Devidamente citado, o réu apresentou contestação de fls. 67 a 78, defendendo-se por excepção e por impugnação. Por excepção, invocou que a autora é parte ilegítima já que foi declarada falida no processo n.º 845/2002, do 3.º juízo cível de Braga, pelo que quem devia estar em juízo era o respectivo liquidatário e ainda porque quem sofreu os alegados prejuízos, relativamente à acção 40/02 foi a F., Lda. Igualmente invocou ser parte ilegítima, porquanto a autora não lhe outorgou qualquer procuração com poderes de representação, tendo sido nomeado seu patrono.

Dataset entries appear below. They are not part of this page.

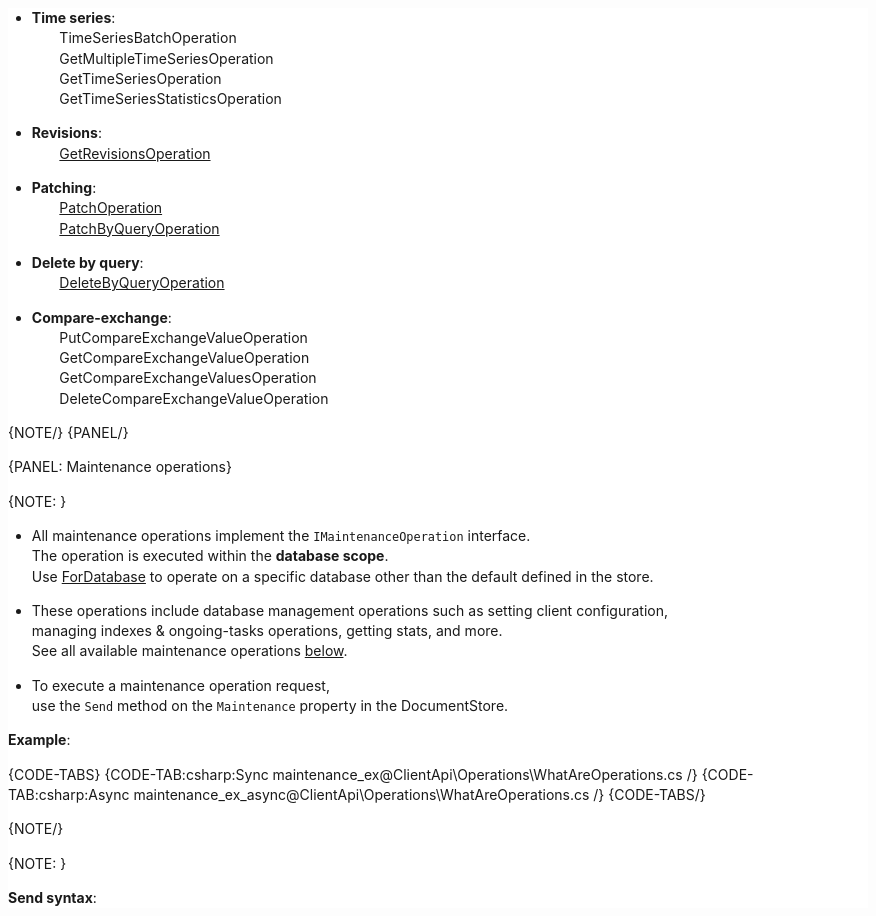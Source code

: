 * __Time series__:  
  &nbsp;&nbsp;&nbsp;&nbsp;&nbsp;&nbsp; TimeSeriesBatchOperation  
  &nbsp;&nbsp;&nbsp;&nbsp;&nbsp;&nbsp; GetMultipleTimeSeriesOperation  
  &nbsp;&nbsp;&nbsp;&nbsp;&nbsp;&nbsp; GetTimeSeriesOperation  
  &nbsp;&nbsp;&nbsp;&nbsp;&nbsp;&nbsp; GetTimeSeriesStatisticsOperation  

* __Revisions__:  
  &nbsp;&nbsp;&nbsp;&nbsp;&nbsp;&nbsp; [GetRevisionsOperation](../../client-api/operations/revisions/get-revisions)  

* __Patching__:  
  &nbsp;&nbsp;&nbsp;&nbsp;&nbsp;&nbsp; [PatchOperation](../../client-api/operations/patching/single-document)  
  &nbsp;&nbsp;&nbsp;&nbsp;&nbsp;&nbsp; [PatchByQueryOperation](../../client-api/operations/patching/set-based)  

* __Delete by query__:  
  &nbsp;&nbsp;&nbsp;&nbsp;&nbsp;&nbsp; [DeleteByQueryOperation](../../client-api/operations/delete-by-query)   

* __Compare-exchange__:  
  &nbsp;&nbsp;&nbsp;&nbsp;&nbsp;&nbsp; PutCompareExchangeValueOperation  
  &nbsp;&nbsp;&nbsp;&nbsp;&nbsp;&nbsp; GetCompareExchangeValueOperation  
  &nbsp;&nbsp;&nbsp;&nbsp;&nbsp;&nbsp; GetCompareExchangeValuesOperation  
  &nbsp;&nbsp;&nbsp;&nbsp;&nbsp;&nbsp; DeleteCompareExchangeValueOperation  

{NOTE/}
{PANEL/}

{PANEL: Maintenance operations}

{NOTE: }

* All maintenance operations implement the `IMaintenanceOperation` interface.  
  The operation is executed within the __database scope__.  
  Use [ForDatabase](../../client-api/operations/how-to/switch-operations-to-a-different-database) to operate on a specific database other than the default defined in the store.

* These operations include database management operations such as setting client configuration,  
  managing indexes & ongoing-tasks operations, getting stats, and more.  
  See all available maintenance operations [below](../../client-api/operations/what-are-operations#maintenance-list).
 
* To execute a maintenance operation request,  
  use the `Send` method on the `Maintenance` property in the DocumentStore.

__Example__:

{CODE-TABS}
{CODE-TAB:csharp:Sync maintenance_ex@ClientApi\Operations\WhatAreOperations.cs /}
{CODE-TAB:csharp:Async maintenance_ex_async@ClientApi\Operations\WhatAreOperations.cs /}
{CODE-TABS/}

{NOTE/}

{NOTE: }

__Send syntax__:
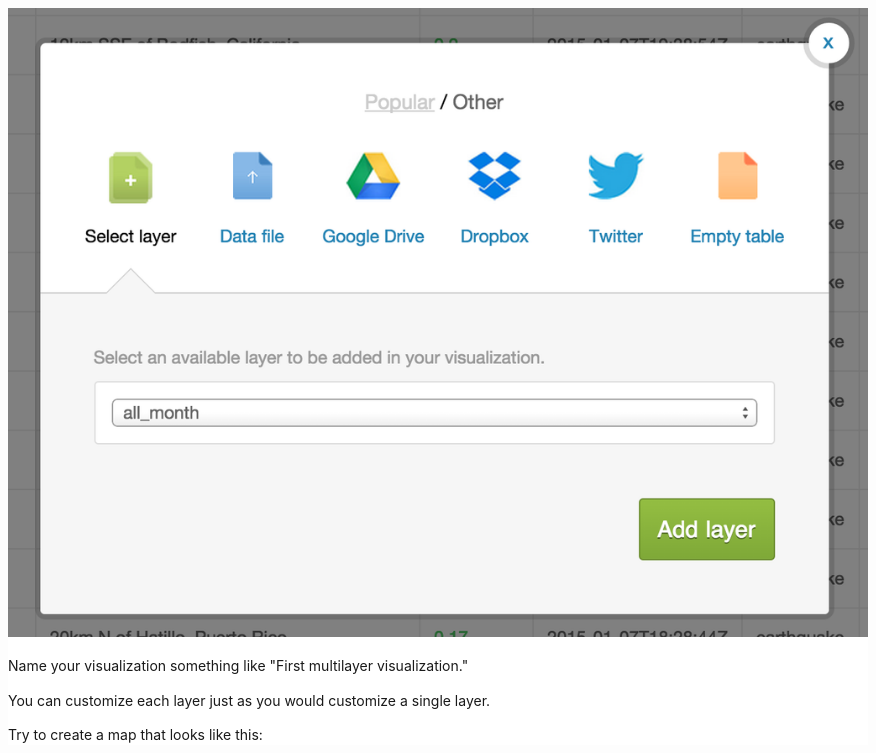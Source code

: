 ![Add additional layer](../img/alaska/add_additional_layer.png)

Name your visualization something like "First multilayer visualization."

You can customize each layer just as you would customize a single layer.

Try to create a map that looks like this:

Mais alegou: . Inexiste culpa já que as opções que tomou sempre foram as que julgou processualmente adequadas, sendo que faltou à audiência preliminar por estar impedido noutra diligência judicial, o que comunicou ao Tribunal; . Relativamente ao recurso que desertou, não alegou depois de analisar a questão e ter entendido que nada serviria avançar por a autora não ter negado ter deixado de liquidar as rendas e a energia eléctrica devidas à aludida “M., Lda”; . A autora não invocou quaisquer prejuízos ressarcíveis, já que a proceder a acção contra a “M., Lda” o montante fixado seria pago à sociedade; . Quanto aos danos decorrentes da falência da “F., Lda.”, esta deveu-se à falta de pagamento de rendas do imóvel onde o estabelecimento estava instalado, bem como à circunstância da autora não ter pago as custas da acção n.º 74/1998, do 1.º juízo do Tribunal de Círculo de Braga, na qual foi decretado o despejo, onde decaiu, o que determinou a propositura de uma execução contra a aludida sociedade; . Quanto à injunção, a dedução de oposição nada adiantaria já que a aqui autora nunca negou o débito à “O., SA”, negando-se a fazer qualquer acordo por não ter dinheiro; . A perda da casa e de outros bens são imputáveis à própria autora, que não soube gerir a sociedade e a sua própria vida pessoal; . Inexiste qualquer nexo de causalidade entre a perda da acção 40/2002 ou o prosseguimento da injunção e os alegados prejuízos, já que não foi imputada ao réu qualquer erro ou falha enquanto advogado no âmbito desses processos que os determinasse; . Finalmente, a perda da casa e os prejuízos decorrentes da falência não podem ser imputados ao réu já que não foi a actividade deste enquanto seu Advogado que os determinou.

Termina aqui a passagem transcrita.